Hardware usually breaks because of physics. A fan gets dusty, A capacitor leaks, a battery loses capacity, or moving parts wear out. If there is one electronic sensor and one mechanical switch, they are unlikely to share the same physical "blind spot." Thus, a hardware failure is almost an independent event.

Software is different. Software doesn't break because of physics; it breaks because of math and misunderstanding. The Knight-Leveson study found that even when different teams write software independently, they tend to make the same logical errors in the same difficult parts of the requirements. If the specification says, "Handle the edge case of a 0.001ms delay," and that requirement is hard to implement, both teams will likely introduce a bug at that exact point. Diversity doesn't protect you from a flawed blueprint.

The second and most obvious yet intriguing reason is "Software Maintenance". If you have two software versions, you now have twice as much code to maintain, verify, and document. I assume you'd already thought about this when I asked you to pause earlier. But why is software maintenance such a huge pain in the ass? How is it different from hardware maintenance?

In software, "maintenance" is a misnomer if you are from a hardware background. You aren't usually fixing something that wore out. You’re fixing something that was never actually right to begin with, or you're changing it because the world around it moved. When you change one line of code in a large system, you aren't just swapping a part; you are potentially changing the meaning of every other line that touches it. This is why software has "side effects" and hardware generally doesn't.

When a hardware fails, the failure is usually tangible; it's pretty evident to see if anything has burnt or worn out. But when a Python script fails because of a race condition, there is no "smoke". The bug only exists in time.
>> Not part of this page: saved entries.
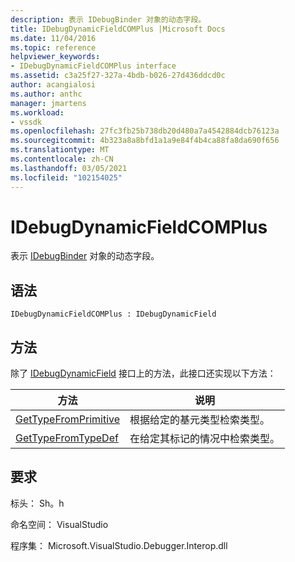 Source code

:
 ```yaml
---
description: 表示 IDebugBinder 对象的动态字段。
title: IDebugDynamicFieldCOMPlus |Microsoft Docs
ms.date: 11/04/2016
ms.topic: reference
helpviewer_keywords:
- IDebugDynamicFieldCOMPlus interface
ms.assetid: c3a25f27-327a-4bdb-b026-27d436ddcd0c
author: acangialosi
ms.author: anthc
manager: jmartens
ms.workload:
- vssdk
ms.openlocfilehash: 27fc3fb25b738db20d480a7a4542884dcb76123a
ms.sourcegitcommit: 4b323a8a8bfd1a1a9e84f4b4ca88fa8da690f656
ms.translationtype: MT
ms.contentlocale: zh-CN
ms.lasthandoff: 03/05/2021
ms.locfileid: "102154025"
---
```

# <a name="idebugdynamicfieldcomplus"></a>IDebugDynamicFieldCOMPlus
表示 [IDebugBinder](../../../extensibility/debugger/reference/idebugbinder.md) 对象的动态字段。

## <a name="syntax"></a>语法

```
IDebugDynamicFieldCOMPlus : IDebugDynamicField
```

## <a name="methods"></a>方法
 除了 [IDebugDynamicField](../../../extensibility/debugger/reference/idebugdynamicfield.md) 接口上的方法，此接口还实现以下方法：

|方法|说明|
|------------|-----------------|
|[GetTypeFromPrimitive](../../../extensibility/debugger/reference/idebugdynamicfieldcomplus-gettypefromprimitive.md)|根据给定的基元类型检索类型。|
|[GetTypeFromTypeDef](../../../extensibility/debugger/reference/idebugdynamicfieldcomplus-gettypefromtypedef.md)|在给定其标记的情况中检索类型。|

## <a name="requirements"></a>要求
 标头： Sh。h

 命名空间： VisualStudio

 程序集： Microsoft.VisualStudio.Debugger.Interop.dll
You have to build a mental model of the entire state machine just to see the ghost.

Hardware eventually reaches a "steady state." Once a server is racked and cooled, it stays the same for years. Software, however, sits in a soup of changing dependencies. Your uv environment might be locked, but the OS, the APIs it calls, and the security exploits discovered yesterday are all shifting. To keep software "the same," you have to change it constantly.
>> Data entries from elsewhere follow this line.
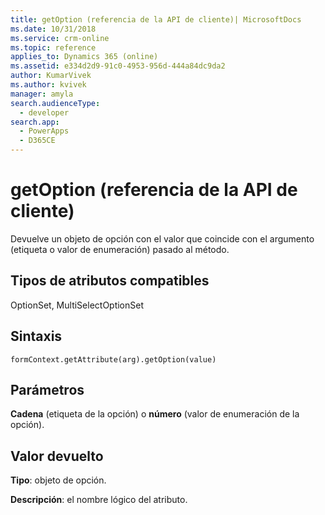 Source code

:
 ```yaml
---
title: getOption (referencia de la API de cliente)| MicrosoftDocs
ms.date: 10/31/2018
ms.service: crm-online
ms.topic: reference
applies_to: Dynamics 365 (online)
ms.assetid: e334d2d9-91c0-4953-956d-444a84dc9da2
author: KumarVivek
ms.author: kvivek
manager: amyla
search.audienceType:
  - developer
search.app:
  - PowerApps
  - D365CE
---
```

# <a name="getoption-client-api-reference"></a>getOption (referencia de la API de cliente)



Devuelve un objeto de opción con el valor que coincide con el argumento (etiqueta o valor de enumeración) pasado al método. 

## <a name="attribute-types-supported"></a>Tipos de atributos compatibles

OptionSet, MultiSelectOptionSet

## <a name="syntax"></a>Sintaxis

`formContext.getAttribute(arg).getOption(value)`

## <a name="parameters"></a>Parámetros

**Cadena** (etiqueta de la opción) o **número** (valor de enumeración de la opción).

## <a name="return-value"></a>Valor devuelto

**Tipo**: objeto de opción. 

**Descripción**: el nombre lógico del atributo.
In the hardware world, you're a mechanic. In the software world, you're a historian and a detective trying to figure out what a version of yourself from three years ago was thinking. We try to solve software problems with hardware solutions because we're still thinking like mechanics. But code isn't a machine; it's a thought process. If you want to solve puzzles that never end, maintain software. Just don't be surprised when the puzzle starts fighting back.